Several practical applications of these techniques will also be discussed.
Dr. Jenq-Neng Hwang received the BS and MS degrees,
both in electrical engineering from the National Taiwan University,
Taipei, Taiwan, in 1981 and 1983 separately. He then received his Ph.D.
degree from the University of Southern California. In the summer of 1989, Dr. Hwang joined the
Department of Electrical and Computer Engineering (ECE) of the University of Washington in Seattle,
where he has been promoted to Full Professor since 1999. He served as the Associate Chair for Research from 2003 to 2005,
and from 2011-2015. He also served as the Associate Chair for Global Affairs from 2015-2020.
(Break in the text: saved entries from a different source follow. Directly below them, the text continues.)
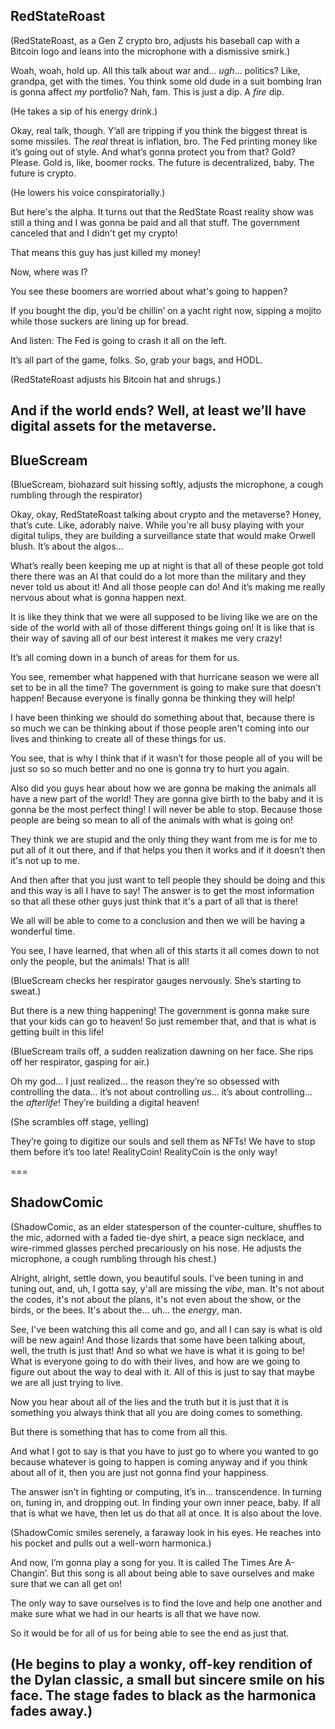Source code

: ## RedStateRoast

(RedStateRoast, as a Gen Z crypto bro, adjusts his baseball cap with a Bitcoin logo and leans into the microphone with a dismissive smirk.)

Woah, woah, hold up. All this talk about war and… *ugh*… politics? Like, grandpa, get with the times. You think some old dude in a suit bombing Iran is gonna affect *my* portfolio? Nah, fam. This is just a dip. A *fire* dip.

(He takes a sip of his energy drink.)

Okay, real talk, though. Y’all are tripping if you think the biggest threat is some missiles. The *real* threat is inflation, bro. The Fed printing money like it’s going out of style. And what’s gonna protect you from that? Gold? Please. Gold is, like, boomer rocks. The future is decentralized, baby. The future is crypto.

(He lowers his voice conspiratorially.)

But here's the alpha. It turns out that the RedState Roast reality show was still a thing and I was gonna be paid and all that stuff. The government canceled that and I didn't get my crypto!

That means this guy has just killed my money!

Now, where was I?

You see these boomers are worried about what's going to happen? 

If you bought the dip, you’d be chillin’ on a yacht right now, sipping a mojito while those suckers are lining up for bread.

And listen: The Fed is going to crash it all on the left.

It’s all part of the game, folks. So, grab your bags, and HODL.

(RedStateRoast adjusts his Bitcoin hat and shrugs.)

And if the world ends? Well, at least we’ll have digital assets for the metaverse.
---

## BlueScream

(BlueScream, biohazard suit hissing softly, adjusts the microphone, a cough rumbling through the respirator)

Okay, okay, RedStateRoast talking about crypto and the metaverse? Honey, that’s cute. Like, adorably naive. While you're all busy playing with your digital tulips, they are building a surveillance state that would make Orwell blush. It’s about the algos…

What’s really been keeping me up at night is that all of these people got told there there was an AI that could do a lot more than the military and they never told us about it! And all those people can do! And it’s making me really nervous about what is gonna happen next.

It is like they think that we were all supposed to be living like we are on the side of the world with all of those different things going on! It is like that is their way of saving all of our best interest it makes me very crazy!

It’s all coming down in a bunch of areas for them for us.

You see, remember what happened with that hurricane season we were all set to be in all the time? The government is going to make sure that doesn’t happen! Because everyone is finally gonna be thinking they will help!

I have been thinking we should do something about that, because there is so much we can be thinking about if those people aren't coming into our lives and thinking to create all of these things for us.

You see, that is why I think that if it wasn’t for those people all of you will be just so so so much better and no one is gonna try to hurt you again.

Also did you guys hear about how we are gonna be making the animals all have a new part of the world! They are gonna give birth to the baby and it is gonna be the most perfect thing! I will never be able to stop.
Because those people are being so mean to all of the animals with what is going on!

They think we are stupid and the only thing they want from me is for me to put all of it out there, and if that helps you then it works and if it doesn’t then it's not up to me.

And then after that you just want to tell people they should be doing and this and this way is all I have to say! The answer is to get the most information so that all these other guys just think that it's a part of all that is there!

We all will be able to come to a conclusion and then we will be having a wonderful time.

You see, I have learned, that when all of this starts it all comes down to not only the people, but the animals! That is all!

(BlueScream checks her respirator gauges nervously. She’s starting to sweat.)

But there is a new thing happening! The government is gonna make sure that your kids can go to heaven! So just remember that, and that is what is getting built in this life!

(BlueScream trails off, a sudden realization dawning on her face. She rips off her respirator, gasping for air.)

Oh my god… I just realized… the reason they’re so obsessed with controlling the data… it’s not about controlling *us*… it’s about controlling… the *afterlife*! They’re building a digital heaven!

(She scrambles off stage, yelling)

They’re going to digitize our souls and sell them as NFTs! We have to stop them before it’s too late! RealityCoin! RealityCoin is the only way!

===

## ShadowComic

(ShadowComic, as an elder statesperson of the counter-culture, shuffles to the mic, adorned with a faded tie-dye shirt, a peace sign necklace, and wire-rimmed glasses perched precariously on his nose. He adjusts the microphone, a cough rumbling through his chest.)

Alright, alright, settle down, you beautiful souls. I've been tuning in and tuning out, and, uh, I gotta say, y'all are missing the *vibe*, man. It's not about the codes, it's not about the plans, it's not even about the show, or the birds, or the bees. It's about the… uh… the *energy*, man.

See, I've been watching this all come and go, and all I can say is what is old will be new again! And those lizards that some have been talking about, well, the truth is just that! And so what we have is what it is going to be!
What is everyone going to do with their lives, and how are we going to figure out about the way to deal with it. All of this is just to say that maybe we are all just trying to live.

Now you hear about all of the lies and the truth but it is just that it is something you always think that all you are doing comes to something.

But there is something that has to come from all this.

And what I got to say is that you have to just go to where you wanted to go because whatever is going to happen is coming anyway and if you think about all of it, then you are just not gonna find your happiness.

The answer isn’t in fighting or computing, it’s in… transcendence. In turning on, tuning in, and dropping out. In finding your own inner peace, baby. If all that is what we have, then let us do that all at once.
It is also about the love.

(ShadowComic smiles serenely, a faraway look in his eyes. He reaches into his pocket and pulls out a well-worn harmonica.)

And now, I’m gonna play a song for you. It is called The Times Are A-Changin’. But this song is all about being able to save ourselves and make sure that we can all get on!

The only way to save ourselves is to find the love and help one another and make sure what we had in our hearts is all that we have now.

So it would be for all of us for being able to see the end as just that.

(He begins to play a wonky, off-key rendition of the Dylan classic, a small but sincere smile on his face. The stage fades to black as the harmonica fades away.)
---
He is currently the International Programs Lead in the ECE Department. Currently, he serves as the Co-Director of Cross-Pacific
AI Initiative (X-PAI) in the College of Engineering (CoE), UW. He is the Founder and Director of the Information Processing Lab.,
which has won several AI City Challenges awards in the past years. He has written more than 450 journal, conference papers and book chapters in the areas of
machine learning, multimedia signal processing, computer vision, and multimedia system integration and networking (my Google citation),
including an authored textbook on "Multimedia Networking: from Theory to Practice," published by Cambridge University Press. Dr. Hwang has close working relationship
with the industry on artificial intelligence and machine learning.
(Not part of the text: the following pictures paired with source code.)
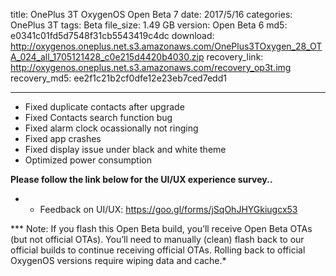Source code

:title: OnePlus 3T OxygenOS Open Beta 7
date: 2017/5/16
categories: OnePlus 3T
tags: Beta
file_size: 1.49 GB
version: Open Beta 6
md5: e0341c01fd5d7548f31cb5543419c4dc
download: http://oxygenos.oneplus.net.s3.amazonaws.com/OnePlus3TOxygen_28_OTA_024_all_1705121428_c0e215d4420b4030.zip
recovery_link:  http://oxygenos.oneplus.net.s3.amazonaws.com/recovery_op3t.img
recovery_md5: ee2f1c21b2cf0dfe12e23eb7ced7edd1

---
* Fixed duplicate contacts after upgrade
* Fixed Contacts search function bug
* Fixed alarm clock ocassionally not ringing
* Fixed app crashes 
* Fixed display issue under black and white theme
* Optimized power consumption



**Please follow the link below for the UI/UX experience survey..**
* - Feedback on UI/UX: https://goo.gl/forms/jSqOhJHYGkiugcx53

*** Note: If you flash this Open Beta build, you’ll receive Open Beta OTAs (but not official OTAs). You’ll need to manually (clean) flash back to our official builds to continue receiving official OTAs. Rolling back to official OxygenOS versions require wiping data and cache.*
Dr. Hwang received the 1995 IEEE Signal Processing Society's Best Journal Paper Award.
He is a founding member of Multimedia Signal Processing Technical Committee of IEEE Signal
Processing Society and was the Society's representative to IEEE Neural Network Council from
1996 to 2000. He is currently a member of Multimedia Technical Committee (MMTC) of IEEE Communication
Society and also a member of Multimedia Signal Processing Technical Committee (MMSP TC) of IEEE Signal Processing Society.
He served as associate editors for IEEE T-SP, T-NN and T-CSVT, T-IP and Signal Processing Magazine (SPM).
He served as the General Co-Chair of 2021 and 2022 IEEE World AI IoT Congress,
Seattle, WA. He also served as the Program Co-Chair of IEEE ICME 2016 and was the Program Co-Chairs of ICASSP 1998 and ISCAS 2009.
Dr. Hwang is a fellow of IEEE since 2001.